Hari ini saja harga-harga sudah naik, baik itu bahan pokok, padahal BBM belum naik. Dalam analisis saya, ini sangat amat wajar kalau ada aktor yang menolak dan setuju, karena asumsi yang diutarakan itu berlandaskan pada informasi dan apa yang diyakininya, sehingga ini bukan ranah antara benar dan salah, tetapi antara tepat dan tidak tepat. Pada dasarnya interpretasi dalam permasalahan kenaikan BBM, itu ditujukan agar mendekati keinginannya, sangat amat wajar kalaupun perbedaan pandangan ini bisa saya umpamakan antara langit dan bumi. Disini ada dua aktor, yaitu pemerintah dan raktyat, dalam pembahasan yang pertama dari sudut pandang rakyat setelah itu dari pandangan pemerintah.

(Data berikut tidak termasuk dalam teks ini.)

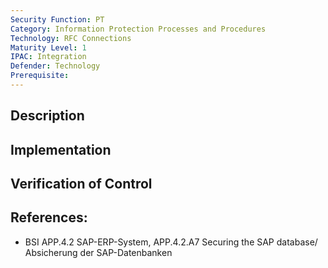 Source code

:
 ```yaml
---
Security Function: PT
Category: Information Protection Processes and Procedures
Technology: RFC Connections
Maturity Level: 1
IPAC: Integration
Defender: Technology
Prerequisite:
---
```


## Description



## Implementation



## Verification of Control



## References:
- BSI APP.4.2 SAP-ERP-System, APP.4.2.A7 Securing the SAP database/ Absicherung der SAP-Datenbanken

Menganalisis masalah ini, dengan menggunakan Game Theory yaitu Battel of Sexes, dimana pertama akan ada kesepakan bersama, tetapi dalam eksekusi pelaksanaan terjadi perbedaan pendapat, disinilah permainan game theory dimulai. Kesepakatan awal yaitu pemerintah dan rakyat sepakat bahwasannya dalam menentukan kebijakan harus memihak rakyat bukan pihak asing, apalagi kepada pihak yang mempunyai kepentingan terhadap indonesia. Kesepakatan awal ini karena tugas pemerintah adalah melakukan aktifitas untuk kepentingan rakyat bukan pihak asing, dan rakyat sebagai objeknya. Mengenai masalah BBM pandangan rakyat seperti ini, pertama dengan keadaan sekarang banyak rakyat tidak bisa membeli BBM, ini dikarenakan daya beli masyarakat indonesia terhadap BBM masih rendah bila dibandingkan dengan negara lain.

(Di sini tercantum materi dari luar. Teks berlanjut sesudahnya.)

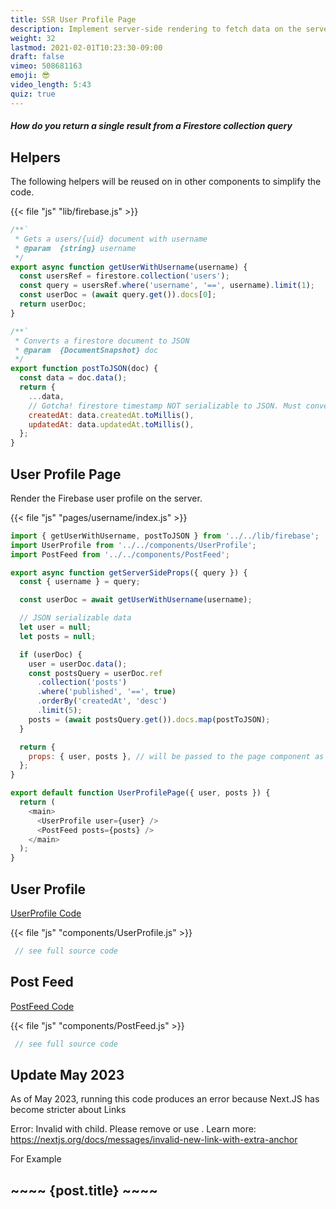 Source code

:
 ```yaml
---
title: SSR User Profile Page
description: Implement server-side rendering to fetch data on the server
weight: 32
lastmod: 2021-02-01T10:23:30-09:00
draft: false
vimeo: 508681163
emoji: 😎
video_length: 5:43
quiz: true
---
```


<quiz-modal options="first():query[0]:limit(1):findOne()" answer="limit(1)" prize="11">
  <h5>How do you return a single result from a Firestore collection query</h5>
</quiz-modal>

## Helpers

The following helpers will be reused on in other components to simplify the code.

{{< file "js" "lib/firebase.js" >}}
```javascript
/**`
 * Gets a users/{uid} document with username
 * @param  {string} username
 */
export async function getUserWithUsername(username) {
  const usersRef = firestore.collection('users');
  const query = usersRef.where('username', '==', username).limit(1);
  const userDoc = (await query.get()).docs[0];
  return userDoc;
}

/**`
 * Converts a firestore document to JSON
 * @param  {DocumentSnapshot} doc
 */
export function postToJSON(doc) {
  const data = doc.data();
  return {
    ...data,
    // Gotcha! firestore timestamp NOT serializable to JSON. Must convert to milliseconds
    createdAt: data.createdAt.toMillis(),
    updatedAt: data.updatedAt.toMillis(),
  };
}
```

## User Profile Page

Render the Firebase user profile on the server. 

{{< file "js" "pages/username/index.js" >}}
```javascript
import { getUserWithUsername, postToJSON } from '../../lib/firebase';
import UserProfile from '../../components/UserProfile';
import PostFeed from '../../components/PostFeed';

export async function getServerSideProps({ query }) {
  const { username } = query;

  const userDoc = await getUserWithUsername(username);

  // JSON serializable data
  let user = null;
  let posts = null;

  if (userDoc) {
    user = userDoc.data();
    const postsQuery = userDoc.ref
      .collection('posts')
      .where('published', '==', true)
      .orderBy('createdAt', 'desc')
      .limit(5);
    posts = (await postsQuery.get()).docs.map(postToJSON);
  }

  return {
    props: { user, posts }, // will be passed to the page component as props
  };
}

export default function UserProfilePage({ user, posts }) {
  return (
    <main>
      <UserProfile user={user} />
      <PostFeed posts={posts} />
    </main>
  );
}

```


## User Profile

[UserProfile Code](https://github.com/fireship-io/next-firebase-course/tree/main/components/UserProfile.js)

{{< file "js" "components/UserProfile.js" >}}
```javascript
 // see full source code
```

## Post Feed

[PostFeed Code](https://github.com/fireship-io/next-firebase-course/blob/main/components/PostFeed.js)


{{< file "js" "components/PostFeed.js" >}}
```javascript
 // see full source code
```

## Update May 2023
As of May 2023, running this code produces an error because Next.JS has become stricter about Links

Error: Invalid <Link> with <a> child. Please remove <a> or use <Link legacyBehavior>.
Learn more: https://nextjs.org/docs/messages/invalid-new-link-with-extra-anchor

  For Example
 <Link href={`/${post.userID}/${post.slug}`}>
        <h2>
          ~~<a>~~
          {post.title}
          ~~</a>~~
        </h2>
      </Link>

Meskipun harga BBM lebih murah dibandingkan negara-negara lain, akan tetapi harga tersebut relatif mahal bila dibandingkan dengan pendapatan kotor per kapita yang masih jauh dibanding negara-negara lain. Apalagi total premium yang dikonsumsi oleh rumah tangga, 64 persennya dikonsumsi oleh sepeda motor, sedangkan untuk mobil hanya 36 persen ( World Bank). Mengingat sebagian besar pemilik sepeda motor adalah masyarakat kelas menengah kebawah, maka berarti selama ini sebagian terbesar subsidi premium ( 64 persen ) dikonsumsi oleh kelompok kelas menengah dan bawah, bukan oleh kelompok kelas atas. Argumen tersebut didukung dengan data susenas BPS menunjukan bahwa 65 persen bensin ternyata dikonsumsi oleh masyarakat kelompok miskin dan menengah bawah ( pengeluaran per kapita < 4 dollar AS ). Termasuk didalamnya ( 2 dollar AS ). Sementara kelompok rumah tangga menengah atas hanya mengonsumsi 8 persen dari seluruh bensin.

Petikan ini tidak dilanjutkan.